╭──

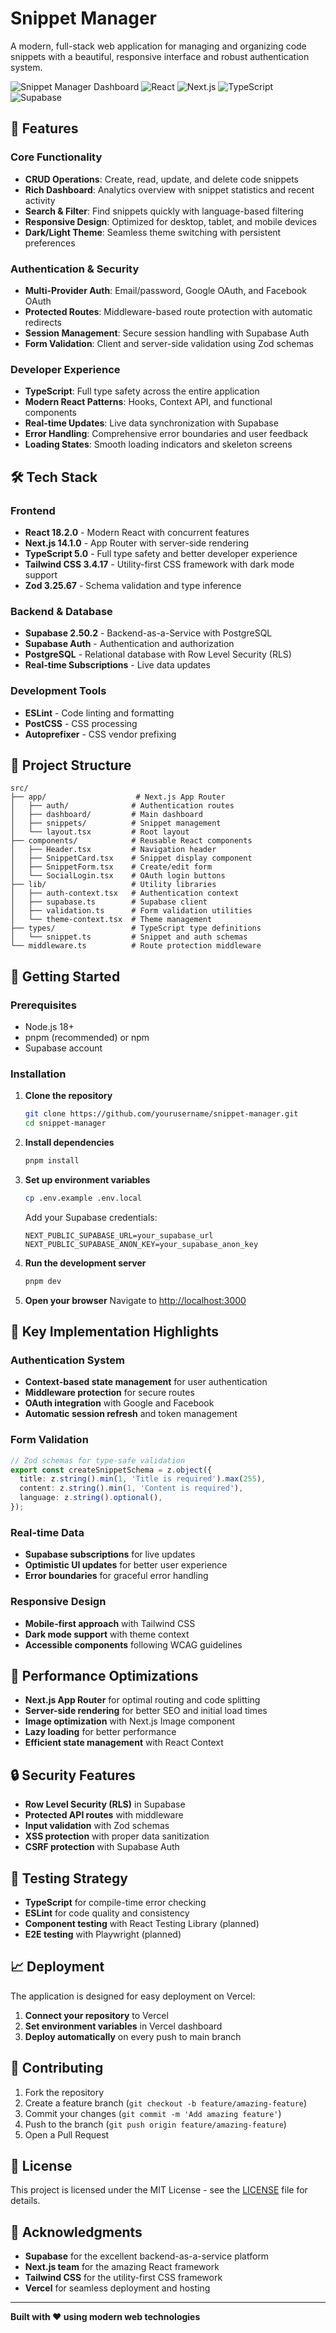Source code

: # Snippet Manager

A modern, full-stack web application for managing and organizing code snippets with a beautiful, responsive interface and robust authentication system.

![Snippet Manager Dashboard](https://img.shields.io/badge/Status-Production%20Ready-brightgreen)
![React](https://img.shields.io/badge/React-18.2.0-blue)
![Next.js](https://img.shields.io/badge/Next.js-14.1.0-black)
![TypeScript](https://img.shields.io/badge/TypeScript-5.0-blue)
![Supabase](https://img.shields.io/badge/Supabase-2.50.2-green)

## 🚀 Features

### Core Functionality
- **CRUD Operations**: Create, read, update, and delete code snippets
- **Rich Dashboard**: Analytics overview with snippet statistics and recent activity
- **Search & Filter**: Find snippets quickly with language-based filtering
- **Responsive Design**: Optimized for desktop, tablet, and mobile devices
- **Dark/Light Theme**: Seamless theme switching with persistent preferences

### Authentication & Security
- **Multi-Provider Auth**: Email/password, Google OAuth, and Facebook OAuth
- **Protected Routes**: Middleware-based route protection with automatic redirects
- **Session Management**: Secure session handling with Supabase Auth
- **Form Validation**: Client and server-side validation using Zod schemas

### Developer Experience
- **TypeScript**: Full type safety across the entire application
- **Modern React Patterns**: Hooks, Context API, and functional components
- **Real-time Updates**: Live data synchronization with Supabase
- **Error Handling**: Comprehensive error boundaries and user feedback
- **Loading States**: Smooth loading indicators and skeleton screens

## 🛠 Tech Stack

### Frontend
- **React 18.2.0** - Modern React with concurrent features
- **Next.js 14.1.0** - App Router with server-side rendering
- **TypeScript 5.0** - Full type safety and better developer experience
- **Tailwind CSS 3.4.17** - Utility-first CSS framework with dark mode support
- **Zod 3.25.67** - Schema validation and type inference

### Backend & Database
- **Supabase 2.50.2** - Backend-as-a-Service with PostgreSQL
- **Supabase Auth** - Authentication and authorization
- **PostgreSQL** - Relational database with Row Level Security (RLS)
- **Real-time Subscriptions** - Live data updates

### Development Tools
- **ESLint** - Code linting and formatting
- **PostCSS** - CSS processing
- **Autoprefixer** - CSS vendor prefixing

## 📁 Project Structure

```
src/
├── app/                    # Next.js App Router
│   ├── auth/              # Authentication routes
│   ├── dashboard/         # Main dashboard
│   ├── snippets/          # Snippet management
│   └── layout.tsx         # Root layout
├── components/            # Reusable React components
│   ├── Header.tsx         # Navigation header
│   ├── SnippetCard.tsx    # Snippet display component
│   ├── SnippetForm.tsx    # Create/edit form
│   └── SocialLogin.tsx    # OAuth login buttons
├── lib/                   # Utility libraries
│   ├── auth-context.tsx   # Authentication context
│   ├── supabase.ts        # Supabase client
│   ├── validation.ts      # Form validation utilities
│   └── theme-context.tsx  # Theme management
├── types/                 # TypeScript type definitions
│   └── snippet.ts         # Snippet and auth schemas
└── middleware.ts          # Route protection middleware
```

## 🚀 Getting Started

### Prerequisites
- Node.js 18+ 
- pnpm (recommended) or npm
- Supabase account

### Installation

1. **Clone the repository**
   ```bash
   git clone https://github.com/yourusername/snippet-manager.git
   cd snippet-manager
   ```

2. **Install dependencies**
   ```bash
   pnpm install
   ```

3. **Set up environment variables**
   ```bash
   cp .env.example .env.local
   ```
   
   Add your Supabase credentials:
   ```env
   NEXT_PUBLIC_SUPABASE_URL=your_supabase_url
   NEXT_PUBLIC_SUPABASE_ANON_KEY=your_supabase_anon_key
   ```

4. **Run the development server**
   ```bash
   pnpm dev
   ```

5. **Open your browser**
   Navigate to [http://localhost:3000](http://localhost:3000)

## 🔧 Key Implementation Highlights

### Authentication System
- **Context-based state management** for user authentication
- **Middleware protection** for secure routes
- **OAuth integration** with Google and Facebook
- **Automatic session refresh** and token management

### Form Validation
```typescript
// Zod schemas for type-safe validation
export const createSnippetSchema = z.object({
  title: z.string().min(1, 'Title is required').max(255),
  content: z.string().min(1, 'Content is required'),
  language: z.string().optional(),
});
```

### Real-time Data
- **Supabase subscriptions** for live updates
- **Optimistic UI updates** for better user experience
- **Error boundaries** for graceful error handling

### Responsive Design
- **Mobile-first approach** with Tailwind CSS
- **Dark mode support** with theme context
- **Accessible components** following WCAG guidelines

## 🎯 Performance Optimizations

- **Next.js App Router** for optimal routing and code splitting
- **Server-side rendering** for better SEO and initial load times
- **Image optimization** with Next.js Image component
- **Lazy loading** for better performance
- **Efficient state management** with React Context

## 🔒 Security Features

- **Row Level Security (RLS)** in Supabase
- **Protected API routes** with middleware
- **Input validation** with Zod schemas
- **XSS protection** with proper data sanitization
- **CSRF protection** with Supabase Auth

## 🧪 Testing Strategy

- **TypeScript** for compile-time error checking
- **ESLint** for code quality and consistency
- **Component testing** with React Testing Library (planned)
- **E2E testing** with Playwright (planned)

## 📈 Deployment

The application is designed for easy deployment on Vercel:

1. **Connect your repository** to Vercel
2. **Set environment variables** in Vercel dashboard
3. **Deploy automatically** on every push to main branch

## 🤝 Contributing

1. Fork the repository
2. Create a feature branch (`git checkout -b feature/amazing-feature`)
3. Commit your changes (`git commit -m 'Add amazing feature'`)
4. Push to the branch (`git push origin feature/amazing-feature`)
5. Open a Pull Request

## 📄 License

This project is licensed under the MIT License - see the [LICENSE](LICENSE) file for details.

## 🙏 Acknowledgments

- **Supabase** for the excellent backend-as-a-service platform
- **Next.js team** for the amazing React framework
- **Tailwind CSS** for the utility-first CSS framework
- **Vercel** for seamless deployment and hosting

---

**Built with ❤️ using modern web technologies**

╰──

**What you should do**
The answer is every line in the data where the word "Level" appears.

**Solution to the exercise**
- **PostgreSQL** - Relational database with Row Level Security (RLS)
- **Row Level Security (RLS)** in Supabase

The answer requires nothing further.